The tattoos Fernandez makes are firmly rooted in the past and to see his work is to see a piece of art divorced from time. Yet Fernandez’s work is instantly recognizable as his own and the personality he imparts upon the classic designs he so often interprets exists in uncanny harmony with his ability to stay true to the spirit of those designs. It’s a magic trick that musicians speak of when they discuss the rare breed of player that’s joined the proverbial One Note Club: Those you can recognize from hearing but one note. In the world of tattooing, Fernandez’s take on the classics is like that of a great blues or jazz player that carries the weight of tradition while letting their own personality have equal billing. For Fernandez, that magic trick has delivered him from apprenticeship and long term tenure starting at a startlingly young age at Miami, Florida’s premier shop, Ocho Placas Tattoo Company, to a station working alongside some of the best tattooers in the world at New York City’s hallowed Kings Avenue Tattoo – which is more than just an important shop adding to the Bowery’s rich tattoo history, but a cultural hub, repository of living history, and a gathering point for tattooing’s great innovators, elder statesmen, and rising stars. Its walls are covered in original works by the likes of Ed Hardy and Thom Devita and its books house rare, uncirculated flash by wildly influential artists like Daniel Higgs. It’s more than a tattoo studio: It’s the Bowery’s ink temple.
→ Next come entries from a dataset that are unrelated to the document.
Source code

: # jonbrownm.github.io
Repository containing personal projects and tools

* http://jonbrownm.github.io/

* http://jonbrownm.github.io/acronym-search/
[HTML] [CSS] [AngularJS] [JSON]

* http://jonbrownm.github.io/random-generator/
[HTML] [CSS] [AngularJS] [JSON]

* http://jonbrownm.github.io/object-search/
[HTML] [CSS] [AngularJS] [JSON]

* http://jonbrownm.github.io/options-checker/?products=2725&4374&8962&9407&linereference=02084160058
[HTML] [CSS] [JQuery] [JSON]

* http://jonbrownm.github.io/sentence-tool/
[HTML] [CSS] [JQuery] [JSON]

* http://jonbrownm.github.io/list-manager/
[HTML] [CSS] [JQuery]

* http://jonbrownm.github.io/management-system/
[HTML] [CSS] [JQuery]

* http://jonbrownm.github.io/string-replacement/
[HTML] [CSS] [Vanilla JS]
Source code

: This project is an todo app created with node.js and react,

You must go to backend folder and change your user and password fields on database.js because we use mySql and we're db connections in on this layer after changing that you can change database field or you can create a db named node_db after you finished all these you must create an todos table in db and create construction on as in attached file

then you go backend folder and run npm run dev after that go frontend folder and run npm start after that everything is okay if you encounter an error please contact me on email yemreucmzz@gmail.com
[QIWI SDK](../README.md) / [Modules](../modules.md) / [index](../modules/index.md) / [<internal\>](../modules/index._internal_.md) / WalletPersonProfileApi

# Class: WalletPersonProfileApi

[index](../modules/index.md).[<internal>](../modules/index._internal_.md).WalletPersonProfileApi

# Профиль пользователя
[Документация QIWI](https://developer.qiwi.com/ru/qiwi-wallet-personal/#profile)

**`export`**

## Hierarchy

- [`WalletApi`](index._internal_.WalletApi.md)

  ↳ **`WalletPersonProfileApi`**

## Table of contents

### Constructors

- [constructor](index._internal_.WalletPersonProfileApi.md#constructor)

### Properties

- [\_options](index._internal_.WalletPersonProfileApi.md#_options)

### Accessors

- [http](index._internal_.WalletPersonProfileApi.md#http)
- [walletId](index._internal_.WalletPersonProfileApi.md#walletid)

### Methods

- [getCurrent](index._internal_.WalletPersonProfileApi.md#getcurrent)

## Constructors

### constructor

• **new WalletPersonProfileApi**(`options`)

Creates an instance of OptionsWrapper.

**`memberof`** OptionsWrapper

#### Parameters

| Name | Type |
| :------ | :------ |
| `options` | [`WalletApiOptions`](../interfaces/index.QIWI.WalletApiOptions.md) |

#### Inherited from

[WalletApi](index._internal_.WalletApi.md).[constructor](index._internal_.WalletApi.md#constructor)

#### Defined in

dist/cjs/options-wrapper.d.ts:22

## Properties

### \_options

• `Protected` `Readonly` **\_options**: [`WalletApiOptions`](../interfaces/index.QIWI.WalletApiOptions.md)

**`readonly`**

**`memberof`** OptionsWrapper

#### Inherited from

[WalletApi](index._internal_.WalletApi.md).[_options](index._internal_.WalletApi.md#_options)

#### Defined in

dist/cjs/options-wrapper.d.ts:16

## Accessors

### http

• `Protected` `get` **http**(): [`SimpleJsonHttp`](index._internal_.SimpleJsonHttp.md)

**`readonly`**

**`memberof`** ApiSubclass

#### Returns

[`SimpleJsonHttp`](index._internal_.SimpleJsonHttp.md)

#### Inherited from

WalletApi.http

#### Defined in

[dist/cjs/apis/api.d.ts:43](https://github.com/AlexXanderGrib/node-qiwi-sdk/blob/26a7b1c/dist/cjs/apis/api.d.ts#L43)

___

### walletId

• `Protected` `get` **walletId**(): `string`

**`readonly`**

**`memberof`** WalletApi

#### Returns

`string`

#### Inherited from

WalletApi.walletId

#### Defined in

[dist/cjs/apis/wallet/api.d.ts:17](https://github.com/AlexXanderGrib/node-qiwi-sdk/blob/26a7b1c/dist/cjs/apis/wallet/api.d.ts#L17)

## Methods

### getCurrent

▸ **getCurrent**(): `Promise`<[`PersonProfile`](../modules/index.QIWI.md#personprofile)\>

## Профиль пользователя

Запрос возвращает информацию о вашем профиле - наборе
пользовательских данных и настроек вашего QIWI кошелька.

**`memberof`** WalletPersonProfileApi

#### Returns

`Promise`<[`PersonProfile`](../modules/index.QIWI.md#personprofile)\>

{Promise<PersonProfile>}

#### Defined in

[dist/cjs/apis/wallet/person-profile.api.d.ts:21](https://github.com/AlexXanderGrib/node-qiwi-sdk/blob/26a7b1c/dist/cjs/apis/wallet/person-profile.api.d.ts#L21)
In the same way watch collectors appreciate that nuance and depth of detail can make all of the difference in the world from example to example and reference to reference, the nuance and detail that hides in plain sight in Fernandez’s work can be difficult to explain to the uninitiated. However, for those with a refined gaze, the little touches that make a Chris Fernandez tattoo unique, yet timeless, have earned him status within the industry as a rising star. And while he himself may scoff at the notion of stardom within the tattoo world, Fernandez’s books are consistently stacked for months with new and returning clients – many of whom have sought him out for big real estate projects like full sleeves or full back panels.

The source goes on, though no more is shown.